JNIEXPORT jbyteArray JNICALL
Java_com_cloudera_impala_service_FeSupport_NativePrioritizeLoad(
JNIEnv* env, jclass caller_class, jbyteArray thrift_struct) {
TPrioritizeLoadRequest request;
DeserializeThriftMsg(env, thrift_struct, &request);
CatalogOpExecutor catalog_op_executor(ExecEnv::GetInstance(), NULL);
TPrioritizeLoadResponse result;
Status status = catalog_op_executor.PrioritizeLoad(request, &result);
if (!status.ok()) {
LOG(ERROR) << status.GetErrorMsg();
// Create a new Status, copy in this error, then update the result.

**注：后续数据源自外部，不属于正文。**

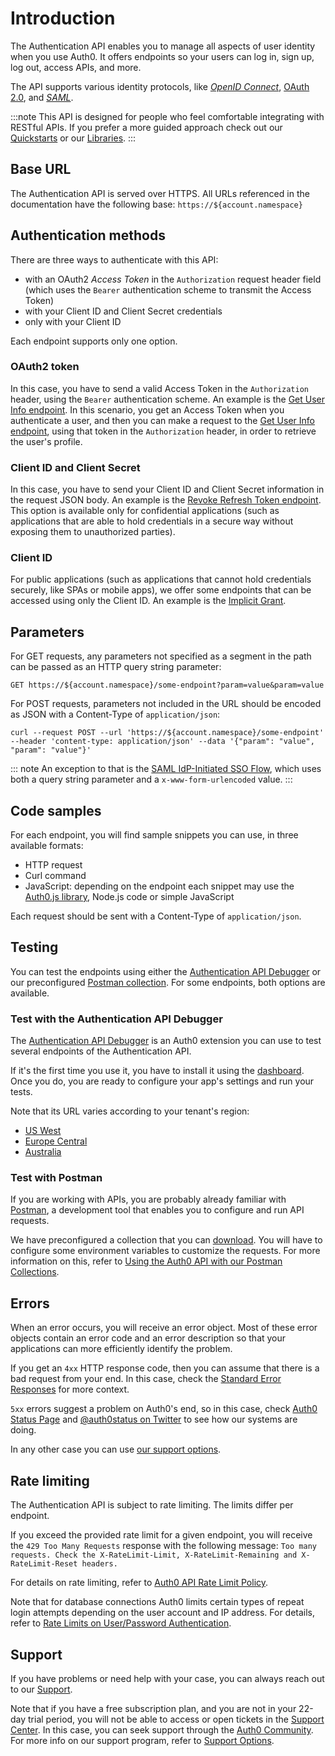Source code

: # Introduction

The Authentication API enables you to manage all aspects of user identity when you use Auth0. It offers endpoints so your users can log in, sign up, log out, access APIs, and more. 

The API supports various identity protocols, like <dfn data-key="openid">[OpenID Connect](/protocols/oidc)</dfn>, [OAuth 2.0](/protocols/oauth2), and <dfn data-key="security-assertion-markup-language">[SAML](/protocols/saml)</dfn>.

:::note
This API is designed for people who feel comfortable integrating with RESTful APIs. If you prefer a more guided approach check out our [Quickstarts](/quickstarts) or our [Libraries](/libraries).
:::

## Base URL

The Authentication API is served over HTTPS. All URLs referenced in the documentation have the following base: `https://${account.namespace}`

## Authentication methods

There are three ways to authenticate with this API: 
- with an OAuth2 <dfn data-key="access-token">Access Token</dfn> in the `Authorization` request header field (which uses the `Bearer` authentication scheme to transmit the Access Token)
- with your Client ID and Client Secret credentials
- only with your Client ID

Each endpoint supports only one option.

### OAuth2 token

In this case, you have to send a valid Access Token in the `Authorization` header, using the `Bearer` authentication scheme. An example is the [Get User Info endpoint](#get-user-info). In this scenario, you get an Access Token when you authenticate a user, and then you can make a request to the [Get User Info endpoint](#get-user-info), using that token in the `Authorization` header, in order to retrieve the user's profile.

### Client ID and Client Secret

In this case, you have to send your Client ID and Client Secret information in the request JSON body. An example is the [Revoke Refresh Token endpoint](#revoke-refresh-token). This option is available only for confidential applications (such as applications that are able to hold credentials in a secure way without exposing them to unauthorized parties).

### Client ID

For public applications (such as applications that cannot hold credentials securely, like SPAs or mobile apps), we offer some endpoints that can be accessed using only the Client ID. An example is the [Implicit Grant](#implicit-grant).

## Parameters

For GET requests, any parameters not specified as a segment in the path can be passed as an HTTP query string parameter:

`GET https://${account.namespace}/some-endpoint?param=value&param=value`

For POST requests, parameters not included in the URL should be encoded as JSON with a Content-Type of `application/json`:

`curl --request POST --url 'https://${account.namespace}/some-endpoint' --header 'content-type: application/json' --data '{"param": "value", "param": "value"}'`

::: note
An exception to that is the [SAML IdP-Initiated SSO Flow](#idp-initiated-sso-flow), which uses both a query string parameter and a `x-www-form-urlencoded` value.
:::

## Code samples

For each endpoint, you will find sample snippets you can use, in three available formats:
- HTTP request
- Curl command
- JavaScript: depending on the endpoint each snippet may use the [Auth0.js library](/libraries/auth0js), Node.js code or simple JavaScript

Each request should be sent with a Content-Type of `application/json`.

## Testing

You can test the endpoints using either the [Authentication API Debugger](/extensions/authentication-api-debugger) or our preconfigured [Postman collection](https://app.getpostman.com/run-collection/2a9bc47495ab00cda178). For some endpoints, both options are available.

### Test with the Authentication API Debugger

The [Authentication API Debugger](/extensions/authentication-api-debugger) is an Auth0 extension you can use to test several endpoints of the Authentication API. 

If it's the first time you use it, you have to install it using the [dashboard](https://${manage_url}/#/extensions). Once you do, you are ready to configure your app's settings and run your tests. 

Note that its URL varies according to your tenant's region:
- <a href="https://${account.tenant}.us.webtask.io/auth0-authentication-api-debugger" target="_blank">US West</a>
- <a href="https://${account.tenant}.eu.webtask.io/auth0-authentication-api-debugger" target="_blank">Europe Central</a>
- <a href="https://${account.tenant}.au.webtask.io/auth0-authentication-api-debugger" target="_blank">Australia</a>

### Test with Postman

If you are working with APIs, you are probably already familiar with [Postman](https://www.getpostman.com/), a development tool that enables you to configure and run API requests.

We have preconfigured a collection that you can [download](https://app.getpostman.com/run-collection/2a9bc47495ab00cda178). You will have to configure some environment variables to customize the requests. For more information on this, refer to [Using the Auth0 API with our Postman Collections](/api/postman).

## Errors

When an error occurs, you will receive an error object. Most of these error objects contain an error code and an error description so that your applications can more efficiently identify the problem.

If you get an `4xx` HTTP response code, then you can assume that there is a bad request from your end. In this case, check the [Standard Error Responses](#standard-error-responses) for more context. 

`5xx` errors suggest a problem on Auth0's end, so in this case, check [Auth0 Status Page](https://status.auth0.com/) and [@auth0status on Twitter](https://twitter.com/auth0status) to see how our systems are doing.

In any other case you can use [our support options](#support).

## Rate limiting

The Authentication API is subject to rate limiting. The limits differ per endpoint.

If you exceed the provided rate limit for a given endpoint, you will receive the `429 Too Many Requests` response with the following message: `Too many requests. Check the X-RateLimit-Limit, X-RateLimit-Remaining and X-RateLimit-Reset headers.`

For details on rate limiting, refer to [Auth0 API Rate Limit Policy](/policies/rate-limits).

Note that for database connections Auth0 limits certain types of repeat login attempts depending on the user account and IP address. For details, refer to [Rate Limits on User/Password Authentication](/connections/database/rate-limits).

## Support

If you have problems or need help with your case, you can always reach out to our [Support](${env.DOMAIN_URL_SUPPORT}).

Note that if you have a free subscription plan, and you are not in your 22-day trial period, you will not be able to access or open tickets in the [Support Center](${env.DOMAIN_URL_SUPPORT}). In this case, you can seek support through the [Auth0 Community](https://community.auth0.com/). For more info on our support program, refer to [Support Options](/support).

Status catalog_service_status(result.status);
catalog_service_status.AddError(status);
status.ToThrift(&result.status);
}
jbyteArray result_bytes = NULL;
THROW_IF_ERROR_RET(SerializeThriftMsg(env, &result, &result_bytes), env,
JniUtil::internal_exc_class(), result_bytes);
return result_bytes;
}
c++代码没看懂,不知道怎么调用到了catalogd的代码,不管了,从日志看执行了这行代码HdfsTable.java:916
public void load(Table cachedEntry, HiveMetaStoreClient client,
org.apache.hadoop.hive.metastore.api.Table msTbl) throws TableLoadingException {
numHdfsFiles_ = 0;
totalHdfsBytes_ = 0;
LOG.debug("load table: " + db_.getName() + "." + name_);
...
loadColumns(fieldSchemas, client);
//这里有一些判断是否使用缓存的代码,如果是完全没有缓存,会通过以下方法获取
msPartitions.addAll(MetaStoreUtil.fetchAllPartitions(
client, db_.getName(), name_, NUM_PARTITION_FETCH_RETRIES));
//如果部分分区已经获取过了,会只获取未知分区的元素据
LOG.info(String.format("Incrementally refreshing %d/%d partitions.",
modifiedPartitionNames.size(), totalPartitions));
// No need to make the metastore call if no partitions are to be updated.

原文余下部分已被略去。